Felina, tenho tomado longos banhos de sol de patas dadas com meus irmãos. Me alongo, vez em quando alcanço o céu com os pés e sempre toco o chão com as mãos. Cachorro olhando para baixo. Penso na Terra como morada, na casa como morada, no corpo como morada, no outro como morada. Ferida, vou me avizinhando de mim mesma, da minha companheira, dos meus hábitos, daquelas e daqueles que me habitam em saudade e sonho.
O sistema me enjoa, me mastiga, me vomita. Me sinto grávida de mim.
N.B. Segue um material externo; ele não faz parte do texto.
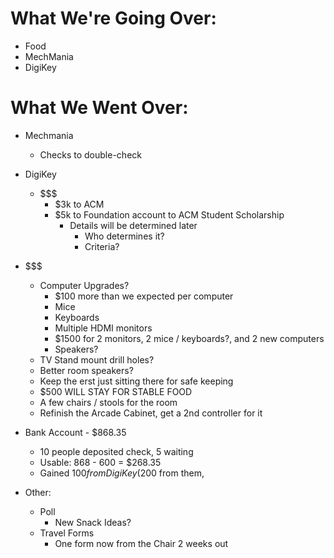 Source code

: # What We're Going Over:
- Food
- MechMania
- DigiKey  

# What We Went Over:  

- Mechmania
    - Checks to double-check  

- DigiKey
    -   $$$
        -   $3k to ACM
        -   $5k to Foundation account to ACM Student Scholarship
            -   Details will be determined later
                -   Who determines it?  
                -   Criteria?

- $$$
    - Computer Upgrades?
        - $100 more than we expected per computer
        - Mice
        - Keyboards
        - Multiple HDMI monitors
        - $1500 for 2 monitors, 2 mice / keyboards?, and 2 new computers
        - Speakers?
    - TV Stand mount drill holes?
    - Better room speakers?
    - Keep the erst just sitting there for safe keeping
    - $500 WILL STAY FOR STABLE FOOD 
    - A few chairs / stools for the room
    - Refinish the Arcade Cabinet, get a 2nd controller for it

- Bank Account - $868.35
    - 10 people deposited check, 5 waiting
    - Usable: 868 - 600 = $268.35
    - Gained $100 from DigiKey ($200 from them, 

- Other:
    - Poll
        - New Snack Ideas?
    - Travel Forms
        - One form now from the Chair 2 weeks out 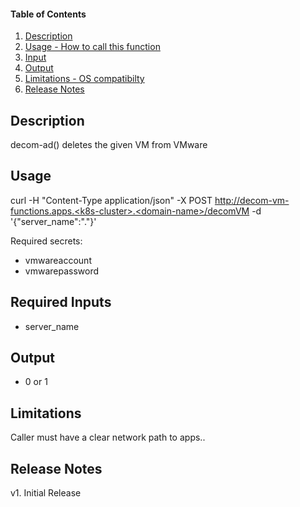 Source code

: #### Table of Contents

1. [Description](#description)
2. [Usage - How to call this function](#usage)
3. [Input](#input)
4. [Output](#output)
5. [Limitations - OS compatibilty](#limitations)
6. [Release Notes](#release_notes)


## Description
decom-ad() deletes the given VM from VMware


## Usage
curl -H "Content-Type application/json" -X POST http://decom-vm-functions.apps.<k8s-cluster>.<domain-name>/decomVM -d '{"server_name":"<VM>.<domain-name>"}'


Required secrets:
 - vmwareaccount
 - vmwarepassword
 

## Required Inputs
 - server_name


## Output
 - 0 or 1


## Limitations
Caller must have a clear network path to apps.<cluster>.<domain-name>


## Release Notes
v1. Initial Release

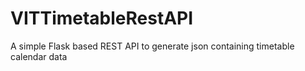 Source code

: # VITTimetableRestAPI
 A simple Flask based REST API to generate json containing timetable calendar data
Gesto um silêncio profundo, um vazio-fértil. A ausência de som que habita um tambor prestes à ser rompida pelo toque. Lamacenta, carrego dentro uma possibilidade. Prestes à arrebentar, concentro. Medito, observo e escuto. Choro muito. Tenho medo de perder as velhas e velhos da minha vida, da vida de quem amo, minha própria velhice. Penso em mais de 10 mil nomes que não serão pronunciados em respeito e luto. O presente se apresenta como um cantor
mudo.
Mudo eu. Pego os frutos da terra e sorvo um leite que vem das divinas tetas de um mundo que não só virá como já me alimenta. Ritualizo o cotidiano em repetições que ecoam mudanças estruturais. Tiro o tempo para dançar. Cozinho poções em fogo baixo, como cores e enfeitiço o futuro porque há de se honrar aí também os velhos. O futuro é uma velha contando uma história tão antiga quanto o tempo. Apesar do meu lamento, insisto em uma esperança que se equilibra e teima. Queima na gente uma febre urgente em curar. Transformo palavra em encanto para que esse canto possa ecoar. Transbordo em águas tranquilas, temo todo o mal, mas me vingo através de uma dignidade ímpar. O amanhã será.